Baseline and smart alerting explained

AppMon provides automatic, smart baselines. The smart alerting mechanism reduces alerts on false positives, which can occur with traditional statistical approaches that look only at averages and violations based on standard deviation.

A baseline is calculated:

Significant measurement

AppMon employs statistical methods to calculate expected application behavior from historical data and to compare current application behavior against the expected behavior.

Measurements for throughput, failure rate, and response time are regularly collected. Over time, the sample size increases to the point where a measurement gains statistical significance. Intermediate measurements are not statistically significant, but they still reflect the current behavior of the application.

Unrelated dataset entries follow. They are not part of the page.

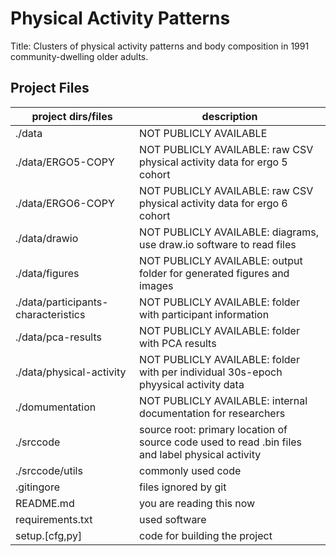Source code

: 
# Physical Activity Patterns
Title: Clusters of physical activity patterns and body composition in 1991 community-dwelling older adults.


## Project Files

| project dirs/files                  | description                                                                                      |
|-------------------------------------|--------------------------------------------------------------------------------------------------|
| ./data                              | NOT PUBLICLY AVAILABLE                                                                           |
| ./data/ERGO5-COPY                   | NOT PUBLICLY AVAILABLE: raw CSV physical activity data for ergo 5 cohort                         |
| ./data/ERGO6-COPY                   | NOT PUBLICLY AVAILABLE: raw CSV physical activity data for ergo 6 cohort                         |
| ./data/drawio                       | NOT PUBLICLY AVAILABLE: diagrams, use draw.io software to read files                             | 
| ./data/figures                      | NOT PUBLICLY AVAILABLE: output folder for generated figures and images                           | 
| ./data/participants-characteristics | NOT PUBLICLY AVAILABLE: folder with participant information                                      | 
| ./data/pca-results                  | NOT PUBLICLY AVAILABLE: folder with PCA results                                                  | 
| ./data/physical-activity            | NOT PUBLICLY AVAILABLE: folder with per individual 30s-epoch phyysical activity data             | 
| ./domumentation                     | NOT PUBLICLY AVAILABLE: internal documentation for researchers                                   | 
| ./srccode                           | source root: primary location of source code used to read .bin files and label physical activity |
| ./srccode/utils                     | commonly used code                                                                               | 
| .gitingore                          | files ignored by git                                                                             |
| README.md                           | you are reading this now                                                                         | 
| requirements.txt                    | used software                                                                                    |
| setup.[cfg,py]                      | code for building the project                                                                    |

The charts for throughput, failure rate, and response times show both significant and insignificant measurements.

The following screenshot shows that two significant measurements lead to a violation that also triggers a built-in incident. Settings for the Business Transaction and Business Transaction Splitting value allow you to adjust that default behavior.

Significant Measurement

Significant Measurement

Baseline calculations

Baselines are calculated based on different statistical approaches for response time, failure rate, and throughput.

Note

When you analyze chart data, take into account that if the number of data points becomes too high for the chart “real estate”, data is aggregated automatically. Keeping the one-minute resolution over a large time period would result in indistinguishable point clumps and excessive memory consumption.

Response time

The Response Time depends on the Business Transaction selected in the Application Overview. For a Server-side Business Transaction, it is the response time for the Server-side PurePath. If it is a user-action-based Business Transaction, it is the response time of the whole user action.

AppMon does not use averages or standard deviation to calculate baselines for response time. Instead, baselines are…

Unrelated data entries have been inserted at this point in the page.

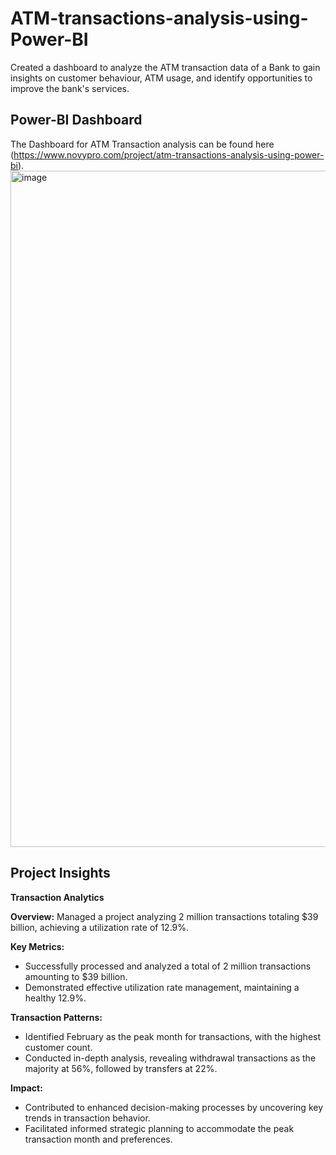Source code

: # ATM-transactions-analysis-using-Power-BI
Created a dashboard to analyze the ATM transaction data of a Bank to gain insights on customer behaviour, ATM usage, and identify opportunities to improve the bank's services.

## Power-BI Dashboard
The Dashboard for ATM Transaction analysis can be found here
(https://www.novypro.com/project/atm-transactions-analysis-using-power-bi).<br>
<img width="1082" alt="image" src="https://github.com/Vishal9190/ATM-transactions-analysis-using-Power-BI/assets/146066153/cab58602-4d24-4d80-a77b-4aff3cee3e40">

## Project Insights
**Transaction Analytics**

**Overview:**
Managed a project analyzing 2 million transactions totaling $39 billion, achieving a utilization rate of 12.9%.

**Key Metrics:**
- Successfully processed and analyzed a total of 2 million transactions amounting to $39 billion.
- Demonstrated effective utilization rate management, maintaining a healthy 12.9%.

**Transaction Patterns:**
- Identified February as the peak month for transactions, with the highest customer count.
- Conducted in-depth analysis, revealing withdrawal transactions as the majority at 56%, followed by transfers at 22%.

**Impact:**
- Contributed to enhanced decision-making processes by uncovering key trends in transaction behavior.
- Facilitated informed strategic planning to accommodate the peak transaction month and preferences.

  • Calculated for the 50th percentile (median) and 90th percentile (slowest 10 %) of the actual Business Transaction response time.
  • Updated every 5 minutes for the first day; every day at midnight through the previous 7 days (for as many days as there is data until AppMon has 7 days of data).

Violations are identified if at least two significant measurements are above the threshold.

As the baseline is calculated every day using the data of the past 7 days, it automatically adapts to changes in your application.

Factors that affect the response time baseline

Factors that affect the response time baseline

Failure rate

The failure rate is calculated based on the detected errors that identify a transaction or user action as failed. For details, see Error Analysis.

The baseline for failure rate uses a binomial distribution.

Violation detection is based on significant measurements. For example:

  • One failed out of five requests is a 20% failure rate, but this may not be significant during a low-traffic time range such as late night.
  • 100 failed out of 1000 requests — a 10% failure rate — during a high-load time range is significant, so an alert is issued.
Significant failure rate

Significant failure rate

Throughput

Throughput is the number of transactions that belong to the specific Business Transaction splitting value, such as the number of processed web requests for the URL http://myapp.com/search.jsf.

Business transactions with high throughput have significant measurements more frequently compared to business transactions with lower throughput. This is because it takes shorter intervals to gain a sample size large enough for statistical significance.

For the throughput baseline, AppMon calculates the expected range based on the historical data from the same time frame one week ago.

The initial phase of baselining, when AppMon does not have data from one week ago, uses different time frames, depending on how much data is available:

  • The same 15 minute interval 7 days ago
  • The same 15 minutes interval 1 day ago
  • The same 15 minutes interval 1 hour ago
  • The previous 15 minutes for the first hour when baselining started

Alerts are not issued for violations of the expected range for Throughput. You must check whether throughput is within the same range as for the same time frame from one week ago.

Throughput baseline

Throughput baseline

Throughput influences the measurements for failure rate and response time. If throughput is high, there are more data points for calculating the failure rate and response time and therefore more significant measurements (lower statistical spread). For low throughput, the statistical spread is higher, so the failure rate and response time measurements become less significant.

Violations and alerting

AppMon issues alerts for baseline violations for response time and failure rate.

By default violations are detected when two or more significant measurements violate the baseline.  A violation ends when at least one of the violating significant measurements falls below the baseline.

These settings can be changed for Business Transactions and for splitting values.

You can set absolute and relative thresholds for violations in the Configure Business Transaction dialog box. You may need to scroll down to see the button. See Business Transaction configuration for more information on configuring Business Transactions.

Base line configuration

Base line configuration